著書やツイッターに触れてはいたけれど、ご本人はどういう感じだろう。やや緊張しながら待っていたけれど、とてもフランクにお話ししてくださる雰囲気でホッとした。
「書くことと体」について、千葉さんの様々な懊悩から生み出された職人的に書くための方法を軽やかな脱線を含みつつ色々ご紹介いただいた。例えば完璧を求めすぎてしまったり、書こうとして行き詰ったり、うまく書けないというときに「何かができない」という意識を解くために箇条書きでそれについて書いていく、という作業が原稿を書く段階に含まれているという。千葉さんはアウトライナーというアプリをオフラインのツイッター的なものとして使って、思い浮かんだことを選別せずに書いていく。箇条書きだとそれほど長い文章は書けない。そうやって思考を区切っていくことで問題を整理していく。「有限化」していくことで広大な白紙の前でどう初めていいのかわからない、という身動きの取れなさから動きを生み出していく。なおかつそこには箇条書きという制限がかかっているので、ある程度のところで留められる。動きを生むことと動きすぎないこと。可動域を仮に設定することで発見されるムーブメントがある。
ドラフトとエディットモードの自分を分けるために、フォントや背景色を変えるというのもおもしろかった。明朝体だとゴシック体より見た目の壮麗さがあり、視覚的に満ち足りるので、ドラフトモードのときはそのノリも利用して自己検閲の目をできるだけ差し挟まずに書く。エディットモードのときは、ゴシック体で客観的に書いたことを点検していくなど。書くことは机上の作業よりも形式(制限)と身体(欲望)のあいだを往復する運動なのだと改めて思う。そして外的な規範に制限(去勢)されず欲望を展開させること。有限化の目的は、制限ではなく欲望の展開の方にある。

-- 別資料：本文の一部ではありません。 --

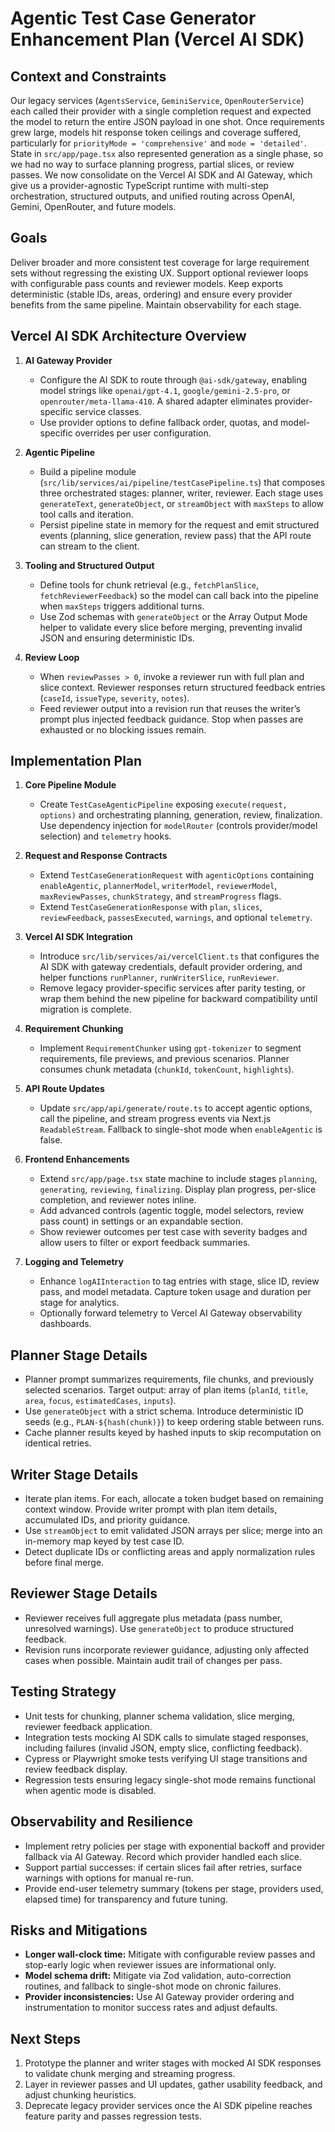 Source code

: # Agentic Test Case Generator Enhancement Plan (Vercel AI SDK)

## Context and Constraints

Our legacy services (`AgentsService`, `GeminiService`, `OpenRouterService`) each called their provider with a single completion request and expected the model to return the entire JSON payload in one shot. Once requirements grew large, models hit response token ceilings and coverage suffered, particularly for `priorityMode = 'comprehensive'` and `mode = 'detailed'`. State in `src/app/page.tsx` also represented generation as a single phase, so we had no way to surface planning progress, partial slices, or review passes. We now consolidate on the Vercel AI SDK and AI Gateway, which give us a provider-agnostic TypeScript runtime with multi-step orchestration, structured outputs, and unified routing across OpenAI, Gemini, OpenRouter, and future models.

## Goals

Deliver broader and more consistent test coverage for large requirement sets without regressing the existing UX. Support optional reviewer loops with configurable pass counts and reviewer models. Keep exports deterministic (stable IDs, areas, ordering) and ensure every provider benefits from the same pipeline. Maintain observability for each stage.

## Vercel AI SDK Architecture Overview

1. **AI Gateway Provider**
   - Configure the AI SDK to route through `@ai-sdk/gateway`, enabling model strings like `openai/gpt-4.1`, `google/gemini-2.5-pro`, or `openrouter/meta-llama-410`. A shared adapter eliminates provider-specific service classes.
   - Use provider options to define fallback order, quotas, and model-specific overrides per user configuration.

2. **Agentic Pipeline**
   - Build a pipeline module (`src/lib/services/ai/pipeline/testCasePipeline.ts`) that composes three orchestrated stages: planner, writer, reviewer. Each stage uses `generateText`, `generateObject`, or `streamObject` with `maxSteps` to allow tool calls and iteration.
   - Persist pipeline state in memory for the request and emit structured events (planning, slice generation, review pass) that the API route can stream to the client.

3. **Tooling and Structured Output**
   - Define tools for chunk retrieval (e.g., `fetchPlanSlice`, `fetchReviewerFeedback`) so the model can call back into the pipeline when `maxSteps` triggers additional turns.
   - Use Zod schemas with `generateObject` or the Array Output Mode helper to validate every slice before merging, preventing invalid JSON and ensuring deterministic IDs.

4. **Review Loop**
   - When `reviewPasses > 0`, invoke a reviewer run with full plan and slice context. Reviewer responses return structured feedback entries (`caseId`, `issueType`, `severity`, `notes`).
   - Feed reviewer output into a revision run that reuses the writer’s prompt plus injected feedback guidance. Stop when passes are exhausted or no blocking issues remain.

## Implementation Plan

1. **Core Pipeline Module**
   - Create `TestCaseAgenticPipeline` exposing `execute(request, options)` and orchestrating planning, generation, review, finalization. Use dependency injection for `modelRouter` (controls provider/model selection) and `telemetry` hooks.

2. **Request and Response Contracts**
   - Extend `TestCaseGenerationRequest` with `agenticOptions` containing `enableAgentic`, `plannerModel`, `writerModel`, `reviewerModel`, `maxReviewPasses`, `chunkStrategy`, and `streamProgress` flags.
   - Extend `TestCaseGenerationResponse` with `plan`, `slices`, `reviewFeedback`, `passesExecuted`, `warnings`, and optional `telemetry`.

3. **Vercel AI SDK Integration**
   - Introduce `src/lib/services/ai/vercelClient.ts` that configures the AI SDK with gateway credentials, default provider ordering, and helper functions `runPlanner`, `runWriterSlice`, `runReviewer`.
   - Remove legacy provider-specific services after parity testing, or wrap them behind the new pipeline for backward compatibility until migration is complete.

4. **Requirement Chunking**
   - Implement `RequirementChunker` using `gpt-tokenizer` to segment requirements, file previews, and previous scenarios. Planner consumes chunk metadata (`chunkId`, `tokenCount`, `highlights`).

5. **API Route Updates**
   - Update `src/app/api/generate/route.ts` to accept agentic options, call the pipeline, and stream progress events via Next.js `ReadableStream`. Fallback to single-shot mode when `enableAgentic` is false.

6. **Frontend Enhancements**
   - Extend `src/app/page.tsx` state machine to include stages `planning`, `generating`, `reviewing`, `finalizing`. Display plan progress, per-slice completion, and reviewer notes inline.
   - Add advanced controls (agentic toggle, model selectors, review pass count) in settings or an expandable section.
   - Show reviewer outcomes per test case with severity badges and allow users to filter or export feedback summaries.

7. **Logging and Telemetry**
   - Enhance `logAIInteraction` to tag entries with stage, slice ID, review pass, and model metadata. Capture token usage and duration per stage for analytics.
   - Optionally forward telemetry to Vercel AI Gateway observability dashboards.

## Planner Stage Details

- Planner prompt summarizes requirements, file chunks, and previously selected scenarios. Target output: array of plan items (`planId`, `title`, `area`, `focus`, `estimatedCases`, `inputs`).
- Use `generateObject` with a strict schema. Introduce deterministic ID seeds (e.g., `PLAN-${hash(chunk)}`) to keep ordering stable between runs.
- Cache planner results keyed by hashed inputs to skip recomputation on identical retries.

## Writer Stage Details

- Iterate plan items. For each, allocate a token budget based on remaining context window. Provide writer prompt with plan item details, accumulated IDs, and priority guidance.
- Use `streamObject` to emit validated JSON arrays per slice; merge into an in-memory map keyed by test case ID.
- Detect duplicate IDs or conflicting areas and apply normalization rules before final merge.

## Reviewer Stage Details

- Reviewer receives full aggregate plus metadata (pass number, unresolved warnings). Use `generateObject` to produce structured feedback.
- Revision runs incorporate reviewer guidance, adjusting only affected cases when possible. Maintain audit trail of changes per pass.

## Testing Strategy

- Unit tests for chunking, planner schema validation, slice merging, reviewer feedback application.
- Integration tests mocking AI SDK calls to simulate staged responses, including failures (invalid JSON, empty slice, conflicting feedback).
- Cypress or Playwright smoke tests verifying UI stage transitions and review feedback display.
- Regression tests ensuring legacy single-shot mode remains functional when agentic mode is disabled.

## Observability and Resilience

- Implement retry policies per stage with exponential backoff and provider fallback via AI Gateway. Record which provider handled each slice.
- Support partial successes: if certain slices fail after retries, surface warnings with options for manual re-run.
- Provide end-user telemetry summary (tokens per stage, providers used, elapsed time) for transparency and future tuning.

## Risks and Mitigations

- **Longer wall-clock time:** Mitigate with configurable review passes and stop-early logic when reviewer issues are informational only.
- **Model schema drift:** Mitigate via Zod validation, auto-correction routines, and fallback to single-shot mode on chronic failures.
- **Provider inconsistencies:** Use AI Gateway provider ordering and instrumentation to monitor success rates and adjust defaults.

## Next Steps

1. Prototype the planner and writer stages with mocked AI SDK responses to validate chunk merging and streaming progress.
2. Layer in reviewer passes and UI updates, gather usability feedback, and adjust chunking heuristics.
3. Deprecate legacy provider services once the AI SDK pipeline reaches feature parity and passes regression tests.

書くこととはつまり、何を書くかではなく「どう書くか」から動くことかも知れないと思った。書くという行為は誰にでもできるし、道具として言葉はある程度使えてしまう。もちろん「何を書くか」が問われるに違いないが、フィジカルな限界やメンタルの振幅と共にある自分の体と実直に向き合うことと、書くことの方法の創出は繋がっている。千葉さんが『勉強の哲学』で書かれているけれど、道具的な言語用法から玩具的な言語用法へシフトすること。つまり「言語それ自体として操作する自分、それこそが、脱環境的な、脱洗脳的なもう一人の自分であり」まず「自由の条件」となる。mimaculでやりたいことは玩具的な言語用法へのシフトと、方法の創出にあるように思う。「文体を歩く」とはそうことではないだろうか。